PROBLEM TO WORK ON -
Verbatim transcription of the listing is needed.

DATA TO EXAMINE -
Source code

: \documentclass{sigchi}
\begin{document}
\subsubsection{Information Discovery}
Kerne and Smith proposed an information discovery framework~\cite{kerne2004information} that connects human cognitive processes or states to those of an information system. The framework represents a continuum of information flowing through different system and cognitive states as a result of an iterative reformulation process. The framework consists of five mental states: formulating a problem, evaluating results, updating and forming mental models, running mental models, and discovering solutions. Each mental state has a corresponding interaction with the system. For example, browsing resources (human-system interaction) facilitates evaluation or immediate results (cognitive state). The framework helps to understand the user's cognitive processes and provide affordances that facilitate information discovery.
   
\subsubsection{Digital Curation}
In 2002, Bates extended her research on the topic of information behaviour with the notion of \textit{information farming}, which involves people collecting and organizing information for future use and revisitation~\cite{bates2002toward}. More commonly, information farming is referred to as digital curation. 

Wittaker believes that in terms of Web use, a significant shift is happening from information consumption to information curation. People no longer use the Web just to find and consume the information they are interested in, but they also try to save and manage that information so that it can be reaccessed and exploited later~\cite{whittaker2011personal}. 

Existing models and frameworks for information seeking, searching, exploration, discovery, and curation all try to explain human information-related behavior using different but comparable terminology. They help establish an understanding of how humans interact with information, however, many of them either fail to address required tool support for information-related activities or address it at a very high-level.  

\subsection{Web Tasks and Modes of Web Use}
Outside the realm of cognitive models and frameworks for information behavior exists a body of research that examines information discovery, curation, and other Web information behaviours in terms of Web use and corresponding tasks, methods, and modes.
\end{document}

RESPONSE FOR THIS EXERCISE -
Source code

: \documentclass{sigchi}
\begin{document}
\subsubsection{Information Discovery}
Kerne and Smith proposed an information discovery framework~\cite{kerne2004information} that connects human cognitive processes or states to those of an information system. The framework represents a continuum of information flowing through different system and cognitive states as a result of an iterative reformulation process. The framework consists of five mental states: formulating a problem, evaluating results, updating and forming mental models, running mental models, and discovering solutions. Each mental state has a corresponding interaction with the system. For example, browsing resources (human-system interaction) facilitates evaluation or immediate results (cognitive state). The framework helps to understand the user's cognitive processes and provide affordances that facilitate information discovery.
   
\subsubsection{Digital Curation}
In 2002, Bates extended her research on the topic of information behaviour with the notion of \textit{information farming}, which involves people collecting and organizing information for future use and revisitation~\cite{bates2002toward}. More commonly, information farming is referred to as digital curation. 

Wittaker believes that in terms of Web use, a significant shift is happening from information consumption to information curation. People no longer use the Web just to find and consume the information they are interested in, but they also try to save and manage that information so that it can be reaccessed and exploited later~\cite{whittaker2011personal}. 

Existing models and frameworks for information seeking, searching, exploration, discovery, and curation all try to explain human information-related behavior using different but comparable terminology. They help establish an understanding of how humans interact with information, however, many of them either fail to address required tool support for information-related activities or address it at a very high-level.  

\subsection{Web Tasks and Modes of Web Use}
Outside the realm of cognitive models and frameworks for information behavior exists a body of research that examines information discovery, curation, and other Web information behaviours in terms of Web use and corresponding tasks, methods, and modes.
\end{document}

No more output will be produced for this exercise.